* Try it *
Please state how many lines in the records below contain the word "features"; the number alone is the answer.

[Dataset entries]
————————
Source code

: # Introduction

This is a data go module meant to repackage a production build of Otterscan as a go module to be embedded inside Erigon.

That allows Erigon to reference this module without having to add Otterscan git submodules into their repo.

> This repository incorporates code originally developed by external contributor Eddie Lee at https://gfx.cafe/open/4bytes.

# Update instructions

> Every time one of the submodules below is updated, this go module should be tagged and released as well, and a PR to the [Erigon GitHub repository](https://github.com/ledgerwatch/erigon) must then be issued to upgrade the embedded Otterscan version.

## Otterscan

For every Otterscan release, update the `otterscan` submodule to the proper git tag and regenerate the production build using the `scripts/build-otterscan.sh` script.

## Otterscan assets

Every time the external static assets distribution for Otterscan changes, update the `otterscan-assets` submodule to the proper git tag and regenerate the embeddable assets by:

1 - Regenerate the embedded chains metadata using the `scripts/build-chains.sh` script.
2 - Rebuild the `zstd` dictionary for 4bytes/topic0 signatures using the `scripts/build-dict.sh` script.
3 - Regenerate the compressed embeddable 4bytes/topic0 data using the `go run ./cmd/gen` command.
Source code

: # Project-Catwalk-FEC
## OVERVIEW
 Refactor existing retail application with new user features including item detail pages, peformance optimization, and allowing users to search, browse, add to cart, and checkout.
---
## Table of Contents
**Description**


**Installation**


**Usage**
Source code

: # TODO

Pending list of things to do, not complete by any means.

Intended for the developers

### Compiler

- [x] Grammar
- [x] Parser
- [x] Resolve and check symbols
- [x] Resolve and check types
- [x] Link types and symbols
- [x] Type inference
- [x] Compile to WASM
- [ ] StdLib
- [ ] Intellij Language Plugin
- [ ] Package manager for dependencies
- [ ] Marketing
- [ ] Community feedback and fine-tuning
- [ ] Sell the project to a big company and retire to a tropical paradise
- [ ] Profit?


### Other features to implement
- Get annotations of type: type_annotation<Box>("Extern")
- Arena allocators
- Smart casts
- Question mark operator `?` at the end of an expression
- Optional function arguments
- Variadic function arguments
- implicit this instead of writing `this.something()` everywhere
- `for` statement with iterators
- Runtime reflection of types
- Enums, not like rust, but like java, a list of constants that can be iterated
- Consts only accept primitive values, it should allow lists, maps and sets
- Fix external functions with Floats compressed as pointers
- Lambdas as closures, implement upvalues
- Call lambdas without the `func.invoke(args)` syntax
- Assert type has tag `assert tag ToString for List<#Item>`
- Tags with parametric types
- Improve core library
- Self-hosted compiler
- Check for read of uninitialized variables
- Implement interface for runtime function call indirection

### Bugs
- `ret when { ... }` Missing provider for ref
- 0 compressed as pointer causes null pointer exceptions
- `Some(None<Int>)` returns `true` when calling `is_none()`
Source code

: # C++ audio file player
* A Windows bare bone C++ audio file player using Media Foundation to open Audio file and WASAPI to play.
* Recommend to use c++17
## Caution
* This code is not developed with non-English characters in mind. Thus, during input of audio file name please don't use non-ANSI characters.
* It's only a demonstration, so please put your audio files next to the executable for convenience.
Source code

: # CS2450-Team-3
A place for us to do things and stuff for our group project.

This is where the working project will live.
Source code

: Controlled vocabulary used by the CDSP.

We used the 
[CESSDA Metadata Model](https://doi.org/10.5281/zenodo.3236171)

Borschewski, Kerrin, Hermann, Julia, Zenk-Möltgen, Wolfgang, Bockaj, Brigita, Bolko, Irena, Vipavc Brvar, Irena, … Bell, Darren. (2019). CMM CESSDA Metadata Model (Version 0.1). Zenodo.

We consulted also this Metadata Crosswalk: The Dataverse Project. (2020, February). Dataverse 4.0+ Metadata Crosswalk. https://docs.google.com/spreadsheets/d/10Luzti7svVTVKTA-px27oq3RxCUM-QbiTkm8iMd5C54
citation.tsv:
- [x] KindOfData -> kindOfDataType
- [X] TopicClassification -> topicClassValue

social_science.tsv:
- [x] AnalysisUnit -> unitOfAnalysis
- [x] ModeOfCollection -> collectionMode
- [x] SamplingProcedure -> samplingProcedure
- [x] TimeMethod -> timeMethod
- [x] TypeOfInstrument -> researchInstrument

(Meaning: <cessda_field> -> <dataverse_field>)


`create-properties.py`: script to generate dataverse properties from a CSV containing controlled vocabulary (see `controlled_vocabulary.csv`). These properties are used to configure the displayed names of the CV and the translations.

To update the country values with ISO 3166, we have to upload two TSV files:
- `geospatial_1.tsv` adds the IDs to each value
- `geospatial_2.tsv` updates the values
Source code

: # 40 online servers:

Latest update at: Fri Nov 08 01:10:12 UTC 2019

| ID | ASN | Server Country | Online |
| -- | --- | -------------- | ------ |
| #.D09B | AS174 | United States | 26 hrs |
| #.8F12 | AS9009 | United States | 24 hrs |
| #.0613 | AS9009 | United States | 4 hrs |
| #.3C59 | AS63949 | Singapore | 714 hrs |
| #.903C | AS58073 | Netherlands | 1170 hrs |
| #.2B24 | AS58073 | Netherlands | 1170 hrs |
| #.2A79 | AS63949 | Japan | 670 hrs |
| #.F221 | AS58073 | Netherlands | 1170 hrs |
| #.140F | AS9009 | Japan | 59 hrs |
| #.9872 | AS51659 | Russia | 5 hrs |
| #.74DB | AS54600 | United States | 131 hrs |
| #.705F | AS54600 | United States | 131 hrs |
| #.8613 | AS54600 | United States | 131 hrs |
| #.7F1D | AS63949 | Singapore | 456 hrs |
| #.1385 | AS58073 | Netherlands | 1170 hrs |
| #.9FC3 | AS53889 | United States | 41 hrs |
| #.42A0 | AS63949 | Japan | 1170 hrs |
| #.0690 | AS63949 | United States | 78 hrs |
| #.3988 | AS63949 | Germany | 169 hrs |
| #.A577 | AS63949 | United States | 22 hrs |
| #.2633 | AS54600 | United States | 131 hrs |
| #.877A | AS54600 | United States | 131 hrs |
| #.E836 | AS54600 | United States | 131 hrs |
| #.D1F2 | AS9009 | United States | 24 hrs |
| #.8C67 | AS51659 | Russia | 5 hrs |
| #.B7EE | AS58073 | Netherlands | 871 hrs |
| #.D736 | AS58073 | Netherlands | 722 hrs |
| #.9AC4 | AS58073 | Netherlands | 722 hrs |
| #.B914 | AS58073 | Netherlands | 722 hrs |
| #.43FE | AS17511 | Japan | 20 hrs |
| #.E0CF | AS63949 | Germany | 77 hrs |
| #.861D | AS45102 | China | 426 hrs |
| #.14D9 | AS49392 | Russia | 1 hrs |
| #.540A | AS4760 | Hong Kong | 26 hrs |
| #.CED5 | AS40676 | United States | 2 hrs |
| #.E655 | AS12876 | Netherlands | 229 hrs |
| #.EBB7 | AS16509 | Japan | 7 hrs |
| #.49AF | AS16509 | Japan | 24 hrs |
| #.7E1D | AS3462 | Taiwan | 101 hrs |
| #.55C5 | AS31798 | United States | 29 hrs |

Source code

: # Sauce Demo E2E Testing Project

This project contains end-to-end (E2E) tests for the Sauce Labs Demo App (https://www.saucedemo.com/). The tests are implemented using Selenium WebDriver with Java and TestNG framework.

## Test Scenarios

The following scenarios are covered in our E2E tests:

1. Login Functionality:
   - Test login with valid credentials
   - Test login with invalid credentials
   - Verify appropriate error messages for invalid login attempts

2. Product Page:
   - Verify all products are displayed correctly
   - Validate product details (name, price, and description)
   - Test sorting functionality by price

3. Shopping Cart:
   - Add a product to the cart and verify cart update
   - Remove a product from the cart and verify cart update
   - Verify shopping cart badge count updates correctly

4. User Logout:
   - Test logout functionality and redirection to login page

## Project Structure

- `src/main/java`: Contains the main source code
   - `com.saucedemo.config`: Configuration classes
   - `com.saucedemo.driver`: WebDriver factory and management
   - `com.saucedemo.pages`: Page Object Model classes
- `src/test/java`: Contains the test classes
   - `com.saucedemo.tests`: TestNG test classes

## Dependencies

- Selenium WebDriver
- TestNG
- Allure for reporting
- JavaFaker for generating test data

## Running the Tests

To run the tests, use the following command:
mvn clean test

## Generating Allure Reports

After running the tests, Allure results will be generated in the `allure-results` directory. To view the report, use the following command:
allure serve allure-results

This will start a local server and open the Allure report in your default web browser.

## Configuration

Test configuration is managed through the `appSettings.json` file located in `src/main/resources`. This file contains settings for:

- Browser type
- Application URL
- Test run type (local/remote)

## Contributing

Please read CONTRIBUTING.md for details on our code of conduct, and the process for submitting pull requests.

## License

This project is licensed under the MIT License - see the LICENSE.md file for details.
————————
* Exercise solution *
2